Can AI Replace Human Subjects? A Large-Scale Replication of Psychological Experiments with LLMs

Ziyan Cui,Ning Li,Huaikang Zhou
2024-09-04
Abstract:Artificial Intelligence (AI) is increasingly being integrated into scientific research, particularly in the social sciences, where understanding human behavior is critical. Large Language Models (LLMs) like GPT-4 have shown promise in replicating human-like responses in various psychological experiments. However, the extent to which LLMs can effectively replace human subjects across diverse experimental contexts remains unclear. Here, we conduct a large-scale study replicating 154 psychological experiments from top social science journals with 618 main effects and 138 interaction effects using GPT-4 as a simulated participant. We find that GPT-4 successfully replicates 76.0 percent of main effects and 47.0 percent of interaction effects observed in the original studies, closely mirroring human responses in both direction and significance. However, only 19.44 percent of GPT-4's replicated confidence intervals contain the original effect sizes, with the majority of replicated effect sizes exceeding the 95 percent confidence interval of the original studies. Additionally, there is a 71.6 percent rate of unexpected significant results where the original studies reported null findings, suggesting potential overestimation or false positives. Our results demonstrate the potential of LLMs as powerful tools in psychological research but also emphasize the need for caution in interpreting AI-driven findings. While LLMs can complement human studies, they cannot yet fully replace the nuanced insights provided by human subjects.
Computation and Language,Artificial Intelligence,General Economics
What problem does this paper attempt to address?
The paper attempts to address the issue of exploring the application of large language models (LLMs) such as GPT-4 in psychological experiments and their ability to replace human subjects.
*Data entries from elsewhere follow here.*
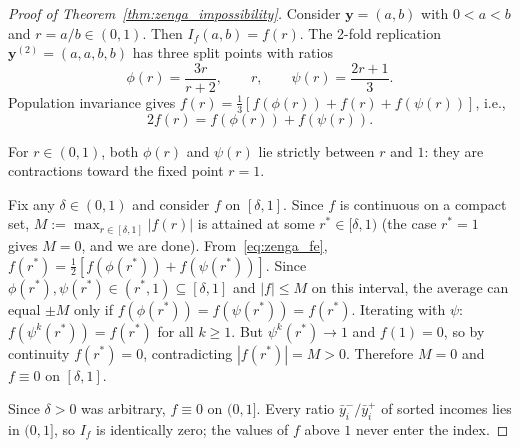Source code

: \documentclass[12pt]{article}
\theoremstyle{plain}
\theoremstyle{definition}
\theoremstyle{remark}
\newcommand{\bfy}{\mathbf{y}}
\begin{document}
\begin{proof}[Proof of Theorem~\ref{thm:zenga_impossibility}]
Consider $\bfy = (a, b)$ with $0 < a < b$ and $r = a/b \in (0, 1)$.
Then $I_f(a, b) = f(r)$.
The 2-fold replication $\bfy^{(2)} = (a, a, b, b)$ has three split points with ratios
\[
\phi(r) = \frac{3r}{r+2}, \qquad r, \qquad \psi(r) = \frac{2r+1}{3}.
\]
Population invariance gives $f(r) = \tfrac{1}{3}[f(\phi(r)) + f(r) + f(\psi(r))]$, i.e.,
\begin{equation}\label{eq:zenga_fe}
2f(r) = f(\phi(r)) + f(\psi(r)).
\end{equation}

For $r \in (0, 1)$, both $\phi(r)$ and $\psi(r)$ lie strictly between $r$ and $1$: they are contractions toward the fixed point $r = 1$.

Fix any $\delta \in (0, 1)$ and consider $f$ on $[\delta, 1]$.
Since $f$ is continuous on a compact set, $M := \max_{r \in [\delta, 1]} |f(r)|$ is attained at some $r^* \in [\delta, 1)$ (the case $r^* = 1$ gives $M = 0$, and we are done).
From~\eqref{eq:zenga_fe}, $f(r^*) = \tfrac{1}{2}[f(\phi(r^*)) + f(\psi(r^*))]$.
Since $\phi(r^*), \psi(r^*) \in (r^*, 1) \subseteq [\delta, 1]$ and $|f| \leq M$ on this interval, the average can equal $\pm M$ only if $f(\phi(r^*)) = f(\psi(r^*)) = f(r^*)$.
Iterating with $\psi$: $f(\psi^k(r^*)) = f(r^*)$ for all $k \geq 1$.
But $\psi^k(r^*) \to 1$ and $f(1) = 0$, so by continuity $f(r^*) = 0$, contradicting $|f(r^*)| = M > 0$.
Therefore $M = 0$ and $f \equiv 0$ on $[\delta, 1]$.

Since $\delta > 0$ was arbitrary, $f \equiv 0$ on $(0, 1]$.
Every ratio $\bar{y}^{-}_i/\bar{y}^{+}_i$ of sorted incomes lies in $(0, 1]$, so $I_f$ is identically zero; the values of $f$ above $1$ never enter the index.
\end{proof}
\end{document}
Specifically, the researchers evaluated the performance of GPT-4 as a simulated participant by replicating 154 psychological experiments from top social science journals on a large scale. The main objectives of the study include: 1. **Evaluating the replication ability of LLMs**: Determining whether LLMs can reliably simulate human behavior in various psychological experiments and analyzing their performance in different experimental contexts. 2. **Comparing LLMs with human data**: Using statistical analysis to compare the data generated by LLMs with human data from the original studies, assessing the similarity of LLM responses in terms of direction, significance, and effect size. 3. **Exploring the limitations of LLMs**: Identifying potential issues with LLMs in specific contexts, particularly when dealing with sensitive topics (e.g., race, moral judgments). The study results show that GPT-4 performed well in replicating main effects, with a success rate of 76%, but had a lower success rate of 47% in replicating interaction effects. Additionally, while LLMs were highly consistent with human responses in terms of effect direction, their effect sizes were generally larger, and there was a higher rate of unexpected significant results. This suggests that researchers should exercise caution when interpreting AI-driven research findings. Overall, LLMs can serve as a research tool to supplement human studies, but they cannot yet fully replace the complex insights provided by human subjects.